Task brief: Read through the data and report every line in which the word "filePatterns" occurs.

*** Opening Listed records ***

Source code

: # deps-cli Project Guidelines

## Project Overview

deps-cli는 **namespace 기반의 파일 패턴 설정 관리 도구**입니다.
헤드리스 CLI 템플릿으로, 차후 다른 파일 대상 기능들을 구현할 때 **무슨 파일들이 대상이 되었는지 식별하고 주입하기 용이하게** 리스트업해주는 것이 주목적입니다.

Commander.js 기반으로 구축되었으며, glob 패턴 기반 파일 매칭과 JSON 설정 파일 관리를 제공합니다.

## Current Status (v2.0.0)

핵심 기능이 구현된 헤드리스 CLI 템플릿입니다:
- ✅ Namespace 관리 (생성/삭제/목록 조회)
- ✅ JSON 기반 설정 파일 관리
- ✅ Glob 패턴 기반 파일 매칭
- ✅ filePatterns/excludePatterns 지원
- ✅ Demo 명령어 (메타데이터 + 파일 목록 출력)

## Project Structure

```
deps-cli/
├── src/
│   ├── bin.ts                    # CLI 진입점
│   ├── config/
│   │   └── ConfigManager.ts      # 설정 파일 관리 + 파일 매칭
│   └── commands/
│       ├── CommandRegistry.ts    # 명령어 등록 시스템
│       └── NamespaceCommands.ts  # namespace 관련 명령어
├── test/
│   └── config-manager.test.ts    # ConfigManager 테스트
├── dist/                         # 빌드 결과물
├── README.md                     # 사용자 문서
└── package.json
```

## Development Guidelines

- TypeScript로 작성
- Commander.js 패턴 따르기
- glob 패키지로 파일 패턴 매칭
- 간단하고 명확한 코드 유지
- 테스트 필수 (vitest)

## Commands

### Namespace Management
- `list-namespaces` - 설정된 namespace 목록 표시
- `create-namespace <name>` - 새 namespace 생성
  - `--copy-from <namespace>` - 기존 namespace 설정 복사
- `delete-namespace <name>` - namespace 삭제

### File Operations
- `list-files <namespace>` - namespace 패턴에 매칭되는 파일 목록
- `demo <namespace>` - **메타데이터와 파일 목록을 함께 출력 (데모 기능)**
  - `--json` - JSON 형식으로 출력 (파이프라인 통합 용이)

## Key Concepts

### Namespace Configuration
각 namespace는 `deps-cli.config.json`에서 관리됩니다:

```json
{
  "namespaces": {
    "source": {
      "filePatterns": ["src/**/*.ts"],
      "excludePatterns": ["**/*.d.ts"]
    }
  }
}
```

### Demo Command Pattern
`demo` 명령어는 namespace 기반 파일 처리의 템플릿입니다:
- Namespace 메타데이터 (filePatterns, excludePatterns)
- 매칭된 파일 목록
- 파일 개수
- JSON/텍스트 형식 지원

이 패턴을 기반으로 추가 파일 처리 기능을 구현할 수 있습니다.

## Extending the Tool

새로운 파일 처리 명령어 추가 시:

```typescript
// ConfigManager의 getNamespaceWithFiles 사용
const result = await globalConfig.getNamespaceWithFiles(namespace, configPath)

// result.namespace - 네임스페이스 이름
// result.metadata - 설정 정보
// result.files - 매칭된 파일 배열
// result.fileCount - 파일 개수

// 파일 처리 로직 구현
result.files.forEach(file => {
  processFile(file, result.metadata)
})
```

*** Closing Listed records ***
*** Opening Listed records ***

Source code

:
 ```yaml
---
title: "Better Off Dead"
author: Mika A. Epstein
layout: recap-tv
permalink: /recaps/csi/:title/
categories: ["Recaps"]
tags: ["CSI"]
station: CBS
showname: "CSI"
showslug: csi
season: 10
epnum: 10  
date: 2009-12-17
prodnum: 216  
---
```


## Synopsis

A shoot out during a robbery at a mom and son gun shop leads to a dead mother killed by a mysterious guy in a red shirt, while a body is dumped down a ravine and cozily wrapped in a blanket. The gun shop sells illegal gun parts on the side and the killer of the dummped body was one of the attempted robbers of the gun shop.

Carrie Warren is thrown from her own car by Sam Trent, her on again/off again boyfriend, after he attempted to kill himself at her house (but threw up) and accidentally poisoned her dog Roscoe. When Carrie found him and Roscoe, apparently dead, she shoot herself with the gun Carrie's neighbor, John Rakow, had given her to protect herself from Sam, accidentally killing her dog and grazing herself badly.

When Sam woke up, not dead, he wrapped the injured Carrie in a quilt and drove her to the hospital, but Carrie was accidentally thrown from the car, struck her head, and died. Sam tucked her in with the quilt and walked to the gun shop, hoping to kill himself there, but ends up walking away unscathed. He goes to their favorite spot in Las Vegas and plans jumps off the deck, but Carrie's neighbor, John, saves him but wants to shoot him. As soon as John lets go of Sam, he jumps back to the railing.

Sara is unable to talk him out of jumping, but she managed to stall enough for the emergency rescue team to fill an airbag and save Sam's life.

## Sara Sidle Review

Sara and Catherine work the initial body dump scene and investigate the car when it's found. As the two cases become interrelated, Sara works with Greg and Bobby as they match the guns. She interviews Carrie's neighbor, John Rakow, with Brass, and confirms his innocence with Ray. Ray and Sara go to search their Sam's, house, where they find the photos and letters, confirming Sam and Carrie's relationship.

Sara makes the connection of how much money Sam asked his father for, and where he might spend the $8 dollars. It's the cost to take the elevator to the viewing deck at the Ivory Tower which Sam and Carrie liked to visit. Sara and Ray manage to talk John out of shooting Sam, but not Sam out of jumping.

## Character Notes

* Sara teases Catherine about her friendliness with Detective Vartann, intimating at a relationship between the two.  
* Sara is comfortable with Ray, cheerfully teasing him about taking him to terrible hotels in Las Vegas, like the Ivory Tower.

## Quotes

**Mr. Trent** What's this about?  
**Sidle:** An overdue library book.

*** Closing Listed records ***

Answer to the problem:
- ✅ filePatterns/excludePatterns 지원
      "filePatterns": ["src/**/*.ts"],
- Namespace 메타데이터 (filePatterns, excludePatterns)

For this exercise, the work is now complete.